Hey y’all! It’s that time of the week again and our booksellers are back with fresh recommendations. Read on to see what page-turners they’ve been enjoying lately.
The Book of X by Sarah Rose Etter
I’m not sure how to quite describe the macabre and astounding frankness of this story. It is desperately poetic in all the most satisfying ways. Etter leads you through a grim and delicious dream, a dark and winding wood, where everything unfolds in strangeness but you never question a thing. If you are anything like me, all you needed was this single sentence from the back cover: “A surreal exploration of one woman’s life and death against a landscape of meat, office desks, and bad men.” I have never purchased a book so quickly in my life.
–Lindsey
All Adults Here by Emma Straub
The Stricks are in trouble. After witnessing the sudden death of an acquaintance, Astrid, the family’s widowed matriarch, contemplates her own mortality and is forced to re-examine her career as a mother and wife all while tending to her troubled granddaughter. Her children aren’t that much better off: Elliot, Porter, and Nicky are fumbling through life carrying the weight of their dysfunctional upbringing. Like the best family dramas, Emma Straub’s All Adults Here looks at the joys and pitfalls of the blood ties we can’t seem to shake. It’s a tender, and often hilarious, testament to the power of love and forgiveness. And it’s the picture-perfect rendering of a family going through it all and coming back together again. This novel’s an absolute marvel.
–Uriel
The City We Became by N.K. Jemisin
You’ve read a lot of books about New York City, but you haven’t read this one.
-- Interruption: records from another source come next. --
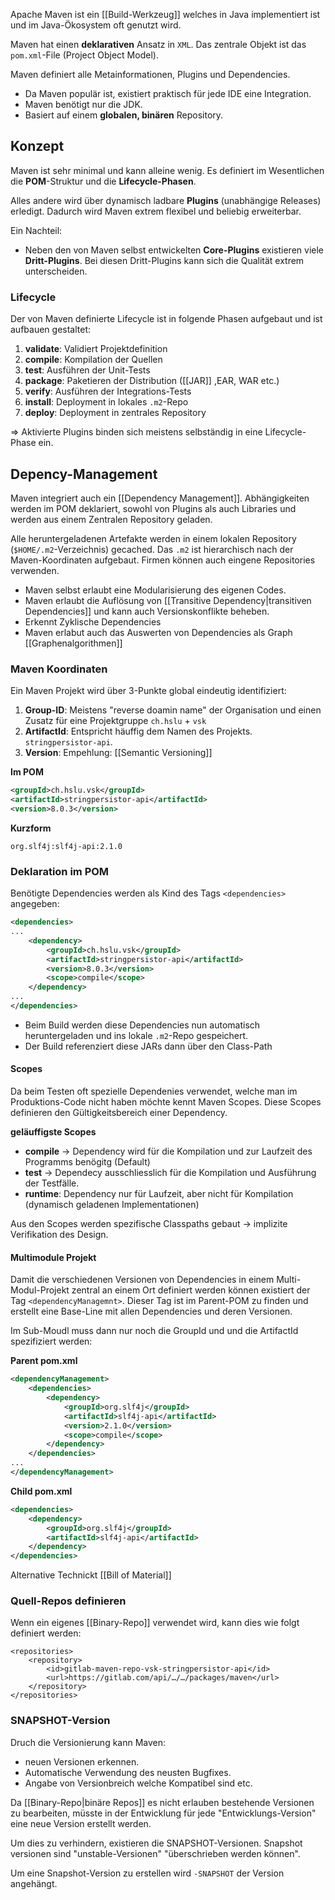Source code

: Apache Maven ist ein [[Build-Werkzeug]] welches in Java implementiert ist und im Java-Ökosystem oft genutzt wird.

Maven hat einen **deklarativen** Ansatz in `XML`. Das zentrale Objekt ist das `pom.xml`-File (Project Object Model).

Maven definiert alle Metainformationen, Plugins und Dependencies.

- Da Maven populär ist, existiert praktisch für jede IDE eine Integration.
- Maven benötigt nur die JDK.
- Basiert auf einem **globalen, binären** Repository.

## Konzept
Maven ist sehr minimal und kann alleine wenig. Es definiert im Wesentlichen die **POM**-Struktur und die **Lifecycle-Phasen**.

Alles andere wird über dynamisch ladbare **Plugins** (unabhängige Releases) erledigt.
Dadurch wird Maven extrem flexibel und beliebig erweiterbar.

Ein Nachteil:
- Neben den von Maven selbst entwickelten **Core-Plugins** existieren viele **Dritt-Plugins**. Bei diesen Dritt-Plugins kann sich die Qualität extrem unterscheiden.

### Lifecycle
Der von Maven definierte Lifecycle ist in folgende Phasen aufgebaut und ist aufbauen gestaltet:
1. **validate**: Validiert Projektdefinition
2. **compile**: Kompilation der Quellen
3. **test**: Ausführen der Unit-Tests
4. **package**: Paketieren der Distribution ([[JAR]] ,EAR, WAR etc.)
5. **verify**: Ausführen der Integrations-Tests
6. **install**: Deployment in lokales `.m2`-Repo
7. **deploy**: Deployment in zentrales Repository

=> Aktivierte Plugins binden sich meistens selbständig in eine Lifecycle-Phase ein.

## Depency-Management
Maven integriert auch ein [[Dependency Management]].
Abhängigkeiten werden im POM deklariert, sowohl von Plugins als auch Libraries und werden aus einem Zentralen Repository geladen.

Alle heruntergeladenen Artefakte werden in einem lokalen Repository (`$HOME/.m2`-Verzeichnis) gecached.
Das `.m2` ist hierarchisch nach der Maven-Koordinaten aufgebaut.
Firmen können auch eingene Repositories verwenden.

- Maven selbst erlaubt eine Modularisierung des eigenen Codes.
- Maven erlaubt die Auflösung von [[Transitive Dependency|transitiven Dependencies]] und kann auch Versionskonflikte beheben.
- Erkennt Zyklische Dependencies
- Maven erlabut auch das Auswerten von Dependencies als Graph [[Graphenalgorithmen]]



### Maven Koordinaten
Ein Maven Projekt wird über 3-Punkte global eindeutig identifiziert:
1. **Group-ID**: Meistens "reverse doamin name" der Organisation und einen Zusatz für eine Projektgruppe `ch.hslu` + `vsk`
2. **ArtifactId**: Entspricht häuffig dem Namen des Projekts. `stringpersistor-api`.
3. **Version**: Empehlung: [[Semantic Versioning]]

**Im POM**
```xml
<groupId>ch.hslu.vsk</groupId>
<artifactId>stringpersistor-api</artifactId>
<version>8.0.3</version>
```

**Kurzform**
```
org.slf4j:slf4j-api:2.1.0
```

### Deklaration im POM
Benötigte Dependencies werden als Kind des Tags `<dependencies>` angegeben:

```xml
<dependencies>
...
	<dependency>
		<groupId>ch.hslu.vsk</groupId>
		<artifactId>stringpersistor-api</artifactId>
		<version>8.0.3</version>
		<scope>compile</scope>
	</dependency>
...
</dependencies>
```
- Beim Build werden diese Dependencies nun automatisch heruntergeladen und ins lokale `.m2`-Repo gespeichert.
- Der Build referenziert diese JARs dann über den Class-Path

#### Scopes
Da beim Testen oft spezielle Dependenies verwendet, welche man im Produktions-Code nicht haben möchte kennt Maven Scopes.
Diese Scopes definieren den Gültigkeitsbereich einer Dependency.

**geläuffigste Scopes**
- **compile** -> Dependency wird für die Kompilation und zur Laufzeit des Programms benögitg (Default)
- **test** -> Dependecy ausschliesslich für die Kompilation und Ausführung der Testfälle.
- **runtime**: Dependency nur für Laufzeit, aber nicht für Kompilation (dynamisch geladenen Implementationen)

Aus den Scopes werden spezifische Classpaths gebaut -> implizite Verifikation des Design.

#### Multimodule Projekt
Damit die verschiedenen Versionen von Dependencies in einem Multi-Modul-Projekt zentral an einem Ort definiert werden können existiert der Tag `<dependencyManagemnt>`. Dieser Tag ist im Parent-POM zu finden und erstellt eine Base-Line mit allen Dependencies und deren Versionen.

Im Sub-Moudl muss dann nur noch die GroupId und und die ArtifactId spezifiziert werden:

**Parent pom.xml**
```xml
<dependencyManagement>
	<dependencies>
		<dependency>
			<groupId>org.slf4j</groupId>
			<artifactId>slf4j-api</artifactId>
			<version>2.1.0</version>
			<scope>compile</scope>
		</dependency>
	</dependencies>
...
</dependencyManagement>
```

**Child pom.xml**
```xml
<dependencies>
	<dependency>
		<groupId>org.slf4j</groupId>
		<artifactId>slf4j-api</artifactId>
	</dependency>
</dependencies>
```

Alternative Technickt [[Bill of Material]]
### Quell-Repos definieren
Wenn ein eigenes [[Binary-Repo]] verwendet wird, kann dies wie folgt definiert werden:
```
<repositories>
	<repository>
		<id>gitlab-maven-repo-vsk-stringpersistor-api</id>
		<url>https://gitlab.com/api/…/…/packages/maven</url>
	</repository>
</repositories>
```

### SNAPSHOT-Version
Druch die Versionierung kann Maven:
- neuen Versionen erkennen.
- Automatische Verwendung des neusten Bugfixes.
- Angabe von Versionbreich welche Kompatibel sind etc.

Da [[Binary-Repo|binäre Repos]] es nicht erlauben bestehende Versionen zu bearbeiten, müsste in der Entwicklung für jede "Entwicklungs-Version" eine neue Version erstellt werden.

Um dies zu verhindern, existieren die SNAPSHOT-Versionen. Snapshot versionen sind "unstable-Versionen" "überschrieben werden können".

Um eine Snapshot-Version zu erstellen wird `-SNAPSHOT` der Version angehängt.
Steeped in culture, Jemisin delivers a fantasy world that blends effortlessly with reality. If you’re holding your breath about the personifications of New York’s boroughs being stereotypical, you can breathe easily. Each character is a complex and nuanced amalgamation of both the history and daily lives of the communities they represent. The diverse and mundane concepts that make a New Yorker a New Yorker become weapons against a Lovecraftian enemy. If you’ve never been to New York, this book is like walking around the streets with a local, skipping all the tourist attractions to shake the hands of each person who calls it their home. This tediously researched masterpiece uses fantasy as a tool to shine a light on what truly makes us human.